[PROVIDED INFORMATION]:
◆ ◆ ◆ ◆ ◆
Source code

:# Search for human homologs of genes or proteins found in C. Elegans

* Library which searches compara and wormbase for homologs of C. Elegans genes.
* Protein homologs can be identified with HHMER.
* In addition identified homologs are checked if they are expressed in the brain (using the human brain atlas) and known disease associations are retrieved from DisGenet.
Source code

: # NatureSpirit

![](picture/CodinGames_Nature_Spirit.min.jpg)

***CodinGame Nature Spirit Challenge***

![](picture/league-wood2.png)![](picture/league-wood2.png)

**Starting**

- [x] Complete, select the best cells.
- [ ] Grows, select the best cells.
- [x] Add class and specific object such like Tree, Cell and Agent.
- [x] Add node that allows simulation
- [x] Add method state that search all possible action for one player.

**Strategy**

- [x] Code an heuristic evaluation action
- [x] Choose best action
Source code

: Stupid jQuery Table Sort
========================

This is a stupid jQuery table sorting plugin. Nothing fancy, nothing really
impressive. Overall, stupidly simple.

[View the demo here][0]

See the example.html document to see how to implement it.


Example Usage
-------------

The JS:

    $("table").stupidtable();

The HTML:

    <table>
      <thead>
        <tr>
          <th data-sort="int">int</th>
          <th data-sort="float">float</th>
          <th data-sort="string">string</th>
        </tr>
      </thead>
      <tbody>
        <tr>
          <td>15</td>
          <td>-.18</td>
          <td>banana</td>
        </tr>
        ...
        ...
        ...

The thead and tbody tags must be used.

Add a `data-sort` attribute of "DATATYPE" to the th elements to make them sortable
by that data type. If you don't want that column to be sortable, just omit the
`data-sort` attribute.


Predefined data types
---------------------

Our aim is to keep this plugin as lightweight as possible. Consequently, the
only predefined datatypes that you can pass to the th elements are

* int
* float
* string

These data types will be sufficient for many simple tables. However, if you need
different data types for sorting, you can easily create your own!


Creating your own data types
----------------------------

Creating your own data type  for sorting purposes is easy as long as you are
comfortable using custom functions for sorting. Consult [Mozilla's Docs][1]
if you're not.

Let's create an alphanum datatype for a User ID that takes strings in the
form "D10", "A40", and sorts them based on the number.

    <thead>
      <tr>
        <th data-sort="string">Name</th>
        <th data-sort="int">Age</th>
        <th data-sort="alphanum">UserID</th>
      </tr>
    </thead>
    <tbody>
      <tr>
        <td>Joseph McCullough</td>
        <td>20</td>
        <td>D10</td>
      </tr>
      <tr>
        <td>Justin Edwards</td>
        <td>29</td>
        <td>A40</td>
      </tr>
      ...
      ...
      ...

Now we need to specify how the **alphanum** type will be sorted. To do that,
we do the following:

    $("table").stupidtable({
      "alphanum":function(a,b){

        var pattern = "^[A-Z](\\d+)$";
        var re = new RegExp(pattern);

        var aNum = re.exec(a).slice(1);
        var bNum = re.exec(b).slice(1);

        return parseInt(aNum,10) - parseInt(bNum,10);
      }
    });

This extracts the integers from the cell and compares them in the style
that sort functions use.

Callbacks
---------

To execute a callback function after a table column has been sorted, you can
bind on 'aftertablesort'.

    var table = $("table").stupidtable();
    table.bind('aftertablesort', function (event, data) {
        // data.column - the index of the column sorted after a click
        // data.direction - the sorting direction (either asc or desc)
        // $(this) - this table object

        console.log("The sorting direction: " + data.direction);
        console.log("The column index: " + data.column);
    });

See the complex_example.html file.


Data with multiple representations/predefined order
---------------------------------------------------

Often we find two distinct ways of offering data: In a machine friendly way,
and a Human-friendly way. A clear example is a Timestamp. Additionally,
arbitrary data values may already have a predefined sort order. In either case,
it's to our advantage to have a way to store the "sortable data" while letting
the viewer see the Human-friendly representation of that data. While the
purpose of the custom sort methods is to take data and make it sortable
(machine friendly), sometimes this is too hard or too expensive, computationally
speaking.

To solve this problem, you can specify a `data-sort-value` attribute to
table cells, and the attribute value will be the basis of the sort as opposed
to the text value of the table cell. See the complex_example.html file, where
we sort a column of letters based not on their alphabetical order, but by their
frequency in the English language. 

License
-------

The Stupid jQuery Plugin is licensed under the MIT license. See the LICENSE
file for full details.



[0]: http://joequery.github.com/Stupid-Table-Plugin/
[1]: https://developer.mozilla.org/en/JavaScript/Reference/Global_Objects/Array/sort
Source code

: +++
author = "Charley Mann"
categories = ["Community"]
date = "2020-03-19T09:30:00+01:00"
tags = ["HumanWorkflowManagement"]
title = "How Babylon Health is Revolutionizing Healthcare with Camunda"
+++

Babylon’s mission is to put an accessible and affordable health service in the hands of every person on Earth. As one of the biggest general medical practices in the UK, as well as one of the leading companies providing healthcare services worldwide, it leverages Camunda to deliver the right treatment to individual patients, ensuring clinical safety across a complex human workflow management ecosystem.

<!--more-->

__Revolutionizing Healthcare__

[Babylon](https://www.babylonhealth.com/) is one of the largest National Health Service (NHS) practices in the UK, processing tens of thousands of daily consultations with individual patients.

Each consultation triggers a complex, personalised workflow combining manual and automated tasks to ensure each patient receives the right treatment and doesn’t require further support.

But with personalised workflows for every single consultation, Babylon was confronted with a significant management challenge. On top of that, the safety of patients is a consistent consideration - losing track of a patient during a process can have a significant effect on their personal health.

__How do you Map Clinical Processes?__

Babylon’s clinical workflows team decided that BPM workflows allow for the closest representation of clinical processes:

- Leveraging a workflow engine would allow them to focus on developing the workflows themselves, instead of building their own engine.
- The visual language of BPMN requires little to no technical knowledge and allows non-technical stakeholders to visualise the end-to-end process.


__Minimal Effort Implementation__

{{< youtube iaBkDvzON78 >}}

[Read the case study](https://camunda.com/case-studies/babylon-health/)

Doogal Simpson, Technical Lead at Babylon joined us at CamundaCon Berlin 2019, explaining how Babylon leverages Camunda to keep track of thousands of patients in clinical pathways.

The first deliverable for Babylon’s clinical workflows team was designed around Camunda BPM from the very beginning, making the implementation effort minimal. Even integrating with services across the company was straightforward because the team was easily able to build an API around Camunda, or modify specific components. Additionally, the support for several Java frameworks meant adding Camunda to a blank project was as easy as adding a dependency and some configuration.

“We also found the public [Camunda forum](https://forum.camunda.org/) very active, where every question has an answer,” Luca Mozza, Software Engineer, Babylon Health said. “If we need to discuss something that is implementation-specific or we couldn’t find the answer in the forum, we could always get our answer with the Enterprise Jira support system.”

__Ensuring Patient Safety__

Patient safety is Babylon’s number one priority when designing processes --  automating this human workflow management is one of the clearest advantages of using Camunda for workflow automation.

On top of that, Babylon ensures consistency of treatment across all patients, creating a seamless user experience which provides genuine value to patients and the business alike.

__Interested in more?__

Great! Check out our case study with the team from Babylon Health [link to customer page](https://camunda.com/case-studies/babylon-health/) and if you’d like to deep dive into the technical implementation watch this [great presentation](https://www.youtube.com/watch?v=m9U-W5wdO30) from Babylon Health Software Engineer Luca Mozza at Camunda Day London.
◆ ◆ ◆ ◆ ◆
[TASK]: The data above, all of it, needs to be output exactly as written.

[RESPONSE BELOW]:
Source code

:# Search for human homologs of genes or proteins found in C. Elegans

* Library which searches compara and wormbase for homologs of C. Elegans genes.
* Protein homologs can be identified with HHMER.
* In addition identified homologs are checked if they are expressed in the brain (using the human brain atlas) and known disease associations are retrieved from DisGenet.
Source code

: # NatureSpirit

![](picture/CodinGames_Nature_Spirit.min.jpg)

***CodinGame Nature Spirit Challenge***

![](picture/league-wood2.png)![](picture/league-wood2.png)

**Starting**

- [x] Complete, select the best cells.
- [ ] Grows, select the best cells.
- [x] Add class and specific object such like Tree, Cell and Agent.
- [x] Add node that allows simulation
- [x] Add method state that search all possible action for one player.

**Strategy**

- [x] Code an heuristic evaluation action
- [x] Choose best action
Source code

: Stupid jQuery Table Sort
========================

This is a stupid jQuery table sorting plugin. Nothing fancy, nothing really
impressive. Overall, stupidly simple.

[View the demo here][0]

See the example.html document to see how to implement it.


Example Usage
-------------

The JS:

    $("table").stupidtable();

The HTML:

    <table>
      <thead>
        <tr>
          <th data-sort="int">int</th>
          <th data-sort="float">float</th>
          <th data-sort="string">string</th>
        </tr>
      </thead>
      <tbody>
        <tr>
          <td>15</td>
          <td>-.18</td>
          <td>banana</td>
        </tr>
        ...
        ...
        ...

The thead and tbody tags must be used.

Add a `data-sort` attribute of "DATATYPE" to the th elements to make them sortable
by that data type. If you don't want that column to be sortable, just omit the
`data-sort` attribute.


Predefined data types
---------------------

Our aim is to keep this plugin as lightweight as possible. Consequently, the
only predefined datatypes that you can pass to the th elements are

* int
* float
* string

These data types will be sufficient for many simple tables. However, if you need
different data types for sorting, you can easily create your own!


Creating your own data types
----------------------------

Creating your own data type  for sorting purposes is easy as long as you are
comfortable using custom functions for sorting. Consult [Mozilla's Docs][1]
if you're not.

Let's create an alphanum datatype for a User ID that takes strings in the
form "D10", "A40", and sorts them based on the number.

    <thead>
      <tr>
        <th data-sort="string">Name</th>
        <th data-sort="int">Age</th>
        <th data-sort="alphanum">UserID</th>
      </tr>
    </thead>
    <tbody>
      <tr>
        <td>Joseph McCullough</td>
        <td>20</td>
        <td>D10</td>
      </tr>
      <tr>
        <td>Justin Edwards</td>
        <td>29</td>
        <td>A40</td>
      </tr>
      ...
      ...
      ...

Now we need to specify how the **alphanum** type will be sorted. To do that,
we do the following:

    $("table").stupidtable({
      "alphanum":function(a,b){

        var pattern = "^[A-Z](\\d+)$";
        var re = new RegExp(pattern);

        var aNum = re.exec(a).slice(1);
        var bNum = re.exec(b).slice(1);

        return parseInt(aNum,10) - parseInt(bNum,10);
      }
    });

This extracts the integers from the cell and compares them in the style
that sort functions use.

Callbacks
---------

To execute a callback function after a table column has been sorted, you can
bind on 'aftertablesort'.

    var table = $("table").stupidtable();
    table.bind('aftertablesort', function (event, data) {
        // data.column - the index of the column sorted after a click
        // data.direction - the sorting direction (either asc or desc)
        // $(this) - this table object

        console.log("The sorting direction: " + data.direction);
        console.log("The column index: " + data.column);
    });

See the complex_example.html file.


Data with multiple representations/predefined order
---------------------------------------------------

Often we find two distinct ways of offering data: In a machine friendly way,
and a Human-friendly way. A clear example is a Timestamp. Additionally,
arbitrary data values may already have a predefined sort order. In either case,
it's to our advantage to have a way to store the "sortable data" while letting
the viewer see the Human-friendly representation of that data. While the
purpose of the custom sort methods is to take data and make it sortable
(machine friendly), sometimes this is too hard or too expensive, computationally
speaking.

To solve this problem, you can specify a `data-sort-value` attribute to
table cells, and the attribute value will be the basis of the sort as opposed
to the text value of the table cell. See the complex_example.html file, where
we sort a column of letters based not on their alphabetical order, but by their
frequency in the English language. 

License
-------

The Stupid jQuery Plugin is licensed under the MIT license. See the LICENSE
file for full details.



[0]: http://joequery.github.com/Stupid-Table-Plugin/
[1]: https://developer.mozilla.org/en/JavaScript/Reference/Global_Objects/Array/sort
Source code

: +++
author = "Charley Mann"
categories = ["Community"]
date = "2020-03-19T09:30:00+01:00"
tags = ["HumanWorkflowManagement"]
title = "How Babylon Health is Revolutionizing Healthcare with Camunda"
+++

Babylon’s mission is to put an accessible and affordable health service in the hands of every person on Earth. As one of the biggest general medical practices in the UK, as well as one of the leading companies providing healthcare services worldwide, it leverages Camunda to deliver the right treatment to individual patients, ensuring clinical safety across a complex human workflow management ecosystem.

<!--more-->

__Revolutionizing Healthcare__

[Babylon](https://www.babylonhealth.com/) is one of the largest National Health Service (NHS) practices in the UK, processing tens of thousands of daily consultations with individual patients.

Each consultation triggers a complex, personalised workflow combining manual and automated tasks to ensure each patient receives the right treatment and doesn’t require further support.

But with personalised workflows for every single consultation, Babylon was confronted with a significant management challenge. On top of that, the safety of patients is a consistent consideration - losing track of a patient during a process can have a significant effect on their personal health.

__How do you Map Clinical Processes?__

Babylon’s clinical workflows team decided that BPM workflows allow for the closest representation of clinical processes:

- Leveraging a workflow engine would allow them to focus on developing the workflows themselves, instead of building their own engine.
- The visual language of BPMN requires little to no technical knowledge and allows non-technical stakeholders to visualise the end-to-end process.


__Minimal Effort Implementation__

{{< youtube iaBkDvzON78 >}}

[Read the case study](https://camunda.com/case-studies/babylon-health/)

Doogal Simpson, Technical Lead at Babylon joined us at CamundaCon Berlin 2019, explaining how Babylon leverages Camunda to keep track of thousands of patients in clinical pathways.

The first deliverable for Babylon’s clinical workflows team was designed around Camunda BPM from the very beginning, making the implementation effort minimal. Even integrating with services across the company was straightforward because the team was easily able to build an API around Camunda, or modify specific components. Additionally, the support for several Java frameworks meant adding Camunda to a blank project was as easy as adding a dependency and some configuration.

“We also found the public [Camunda forum](https://forum.camunda.org/) very active, where every question has an answer,” Luca Mozza, Software Engineer, Babylon Health said. “If we need to discuss something that is implementation-specific or we couldn’t find the answer in the forum, we could always get our answer with the Enterprise Jira support system.”

__Ensuring Patient Safety__

Patient safety is Babylon’s number one priority when designing processes --  automating this human workflow management is one of the clearest advantages of using Camunda for workflow automation.

On top of that, Babylon ensures consistency of treatment across all patients, creating a seamless user experience which provides genuine value to patients and the business alike.

__Interested in more?__

Great! Check out our case study with the team from Babylon Health [link to customer page](https://camunda.com/case-studies/babylon-health/) and if you’d like to deep dive into the technical implementation watch this [great presentation](https://www.youtube.com/watch?v=m9U-W5wdO30) from Babylon Health Software Engineer Luca Mozza at Camunda Day London.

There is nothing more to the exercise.